In 2014, Robert McDonald, former CEO of Procter & Gamble, was tapped to head the Department of Veterans Affairs after a series of Obama administration and independent investigations revealed widespread fraud and incompetence throughout the agency’s medical network that may have contributed to the deaths of veterans.
Roughly two years after one the worst scandals of the Obama presidency, which prompted then VA chief Eric Shinseki to resign in disgrace, McDonald could be on his way out as well.
McDonald, a West Point graduate and Army Ranger, landed in hot water on Monday after he compared the wait times veterans sometimes have to endure to receive health care to the lines at Disneyland.
“When you go to Disney, do they measure the number of hours you wait in line? Or what’s important?" McDonald asked during a breakfast Monday with reporters. "What's important is, what's your satisfaction with the experience?"
The tone-deaf remarks landed with a thud on Capitol Hill, where members from both sides of the aisle in Congress condemned McDonald’s comment. The manipulation of patient wait times was at the heart of the 2014 controversy that prompted lawmakers to pass a roughly $16 billion overhaul of the beleaguered VA.
On Tuesday, McDonald passed on the opportunity to apologize for his flippant remarks.
“If I was misunderstood, or if I said the wrong thing, I’m glad that I’ve had the opportunity to correct it,” McDonald said during an interview with MSNBC’s Andrea Mitchell, who gave him multiple chances to walk back the gaffe.
“Look, we get it.
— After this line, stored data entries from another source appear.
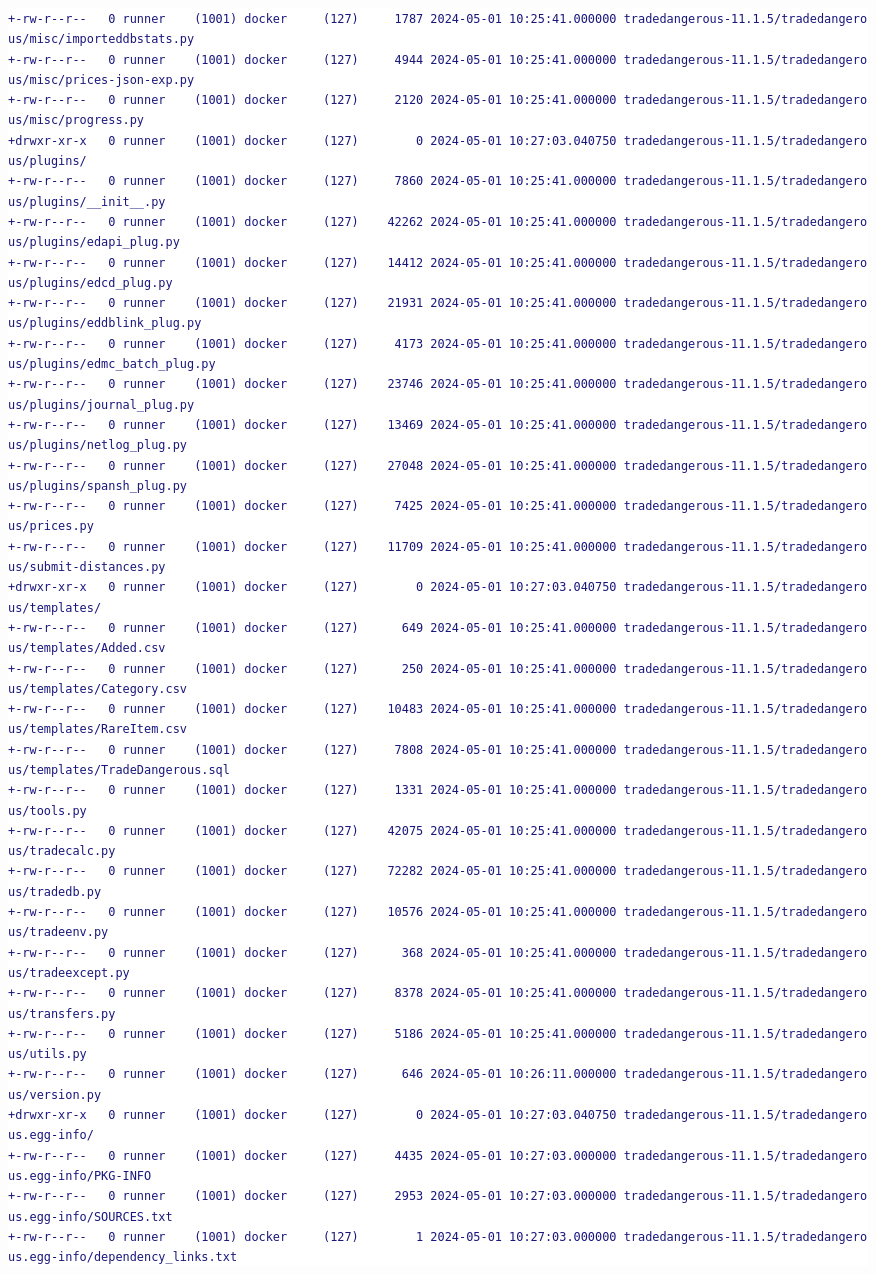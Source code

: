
 ```diff
+-rw-r--r--   0 runner    (1001) docker     (127)     1787 2024-05-01 10:25:41.000000 tradedangerous-11.1.5/tradedangerous/misc/importeddbstats.py
+-rw-r--r--   0 runner    (1001) docker     (127)     4944 2024-05-01 10:25:41.000000 tradedangerous-11.1.5/tradedangerous/misc/prices-json-exp.py
+-rw-r--r--   0 runner    (1001) docker     (127)     2120 2024-05-01 10:25:41.000000 tradedangerous-11.1.5/tradedangerous/misc/progress.py
+drwxr-xr-x   0 runner    (1001) docker     (127)        0 2024-05-01 10:27:03.040750 tradedangerous-11.1.5/tradedangerous/plugins/
+-rw-r--r--   0 runner    (1001) docker     (127)     7860 2024-05-01 10:25:41.000000 tradedangerous-11.1.5/tradedangerous/plugins/__init__.py
+-rw-r--r--   0 runner    (1001) docker     (127)    42262 2024-05-01 10:25:41.000000 tradedangerous-11.1.5/tradedangerous/plugins/edapi_plug.py
+-rw-r--r--   0 runner    (1001) docker     (127)    14412 2024-05-01 10:25:41.000000 tradedangerous-11.1.5/tradedangerous/plugins/edcd_plug.py
+-rw-r--r--   0 runner    (1001) docker     (127)    21931 2024-05-01 10:25:41.000000 tradedangerous-11.1.5/tradedangerous/plugins/eddblink_plug.py
+-rw-r--r--   0 runner    (1001) docker     (127)     4173 2024-05-01 10:25:41.000000 tradedangerous-11.1.5/tradedangerous/plugins/edmc_batch_plug.py
+-rw-r--r--   0 runner    (1001) docker     (127)    23746 2024-05-01 10:25:41.000000 tradedangerous-11.1.5/tradedangerous/plugins/journal_plug.py
+-rw-r--r--   0 runner    (1001) docker     (127)    13469 2024-05-01 10:25:41.000000 tradedangerous-11.1.5/tradedangerous/plugins/netlog_plug.py
+-rw-r--r--   0 runner    (1001) docker     (127)    27048 2024-05-01 10:25:41.000000 tradedangerous-11.1.5/tradedangerous/plugins/spansh_plug.py
+-rw-r--r--   0 runner    (1001) docker     (127)     7425 2024-05-01 10:25:41.000000 tradedangerous-11.1.5/tradedangerous/prices.py
+-rw-r--r--   0 runner    (1001) docker     (127)    11709 2024-05-01 10:25:41.000000 tradedangerous-11.1.5/tradedangerous/submit-distances.py
+drwxr-xr-x   0 runner    (1001) docker     (127)        0 2024-05-01 10:27:03.040750 tradedangerous-11.1.5/tradedangerous/templates/
+-rw-r--r--   0 runner    (1001) docker     (127)      649 2024-05-01 10:25:41.000000 tradedangerous-11.1.5/tradedangerous/templates/Added.csv
+-rw-r--r--   0 runner    (1001) docker     (127)      250 2024-05-01 10:25:41.000000 tradedangerous-11.1.5/tradedangerous/templates/Category.csv
+-rw-r--r--   0 runner    (1001) docker     (127)    10483 2024-05-01 10:25:41.000000 tradedangerous-11.1.5/tradedangerous/templates/RareItem.csv
+-rw-r--r--   0 runner    (1001) docker     (127)     7808 2024-05-01 10:25:41.000000 tradedangerous-11.1.5/tradedangerous/templates/TradeDangerous.sql
+-rw-r--r--   0 runner    (1001) docker     (127)     1331 2024-05-01 10:25:41.000000 tradedangerous-11.1.5/tradedangerous/tools.py
+-rw-r--r--   0 runner    (1001) docker     (127)    42075 2024-05-01 10:25:41.000000 tradedangerous-11.1.5/tradedangerous/tradecalc.py
+-rw-r--r--   0 runner    (1001) docker     (127)    72282 2024-05-01 10:25:41.000000 tradedangerous-11.1.5/tradedangerous/tradedb.py
+-rw-r--r--   0 runner    (1001) docker     (127)    10576 2024-05-01 10:25:41.000000 tradedangerous-11.1.5/tradedangerous/tradeenv.py
+-rw-r--r--   0 runner    (1001) docker     (127)      368 2024-05-01 10:25:41.000000 tradedangerous-11.1.5/tradedangerous/tradeexcept.py
+-rw-r--r--   0 runner    (1001) docker     (127)     8378 2024-05-01 10:25:41.000000 tradedangerous-11.1.5/tradedangerous/transfers.py
+-rw-r--r--   0 runner    (1001) docker     (127)     5186 2024-05-01 10:25:41.000000 tradedangerous-11.1.5/tradedangerous/utils.py
+-rw-r--r--   0 runner    (1001) docker     (127)      646 2024-05-01 10:26:11.000000 tradedangerous-11.1.5/tradedangerous/version.py
+drwxr-xr-x   0 runner    (1001) docker     (127)        0 2024-05-01 10:27:03.040750 tradedangerous-11.1.5/tradedangerous.egg-info/
+-rw-r--r--   0 runner    (1001) docker     (127)     4435 2024-05-01 10:27:03.000000 tradedangerous-11.1.5/tradedangerous.egg-info/PKG-INFO
+-rw-r--r--   0 runner    (1001) docker     (127)     2953 2024-05-01 10:27:03.000000 tradedangerous-11.1.5/tradedangerous.egg-info/SOURCES.txt
+-rw-r--r--   0 runner    (1001) docker     (127)        1 2024-05-01 10:27:03.000000 tradedangerous-11.1.5/tradedangerous.egg-info/dependency_links.txt
```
Wait times are important. There’s no question wait times are important,” he said. “But there’s more to the veteran experience than just wait times.”
Hours after the MSNBC interview, Sen. Joni Ernst (R-IA), the chamber’s first female combat veteran, called on him to resign immediately,
“Secretary McDonald’s dishonorable remarks yesterday make clear that he fails to take seriously the need for timely and quality care for our veterans. He blatantly dismissed the heart ache and pain that our veterans face while awaiting basic care, and illustrated his compete disregard for the incredibly serious issues facing the VA,” Ernst said in a statement.
Sen. Roy Blunt (R-MO) also called for McDonald’s resignation.
McDonald did make an effort to highlight the reforms that have taken place under his leadership, saying that average wait times are “three days for mental health, five days for primary care, and six days for specialty care.”
“Now we know that those are averages and that there are people on either end of the bell curve that we need to do a better job serving, and we're working hard to improve to do that,” he said. “The work's not done yet.”
"I'm a veteran, I have put my life in danger for this country," McDonald added. “Nothing drives me crazy more than our inability to provide timely care for them.”
After back-to-back days of putting his foot in his mouth, the VA chief should hope he can stick around long enough to see that care being provided.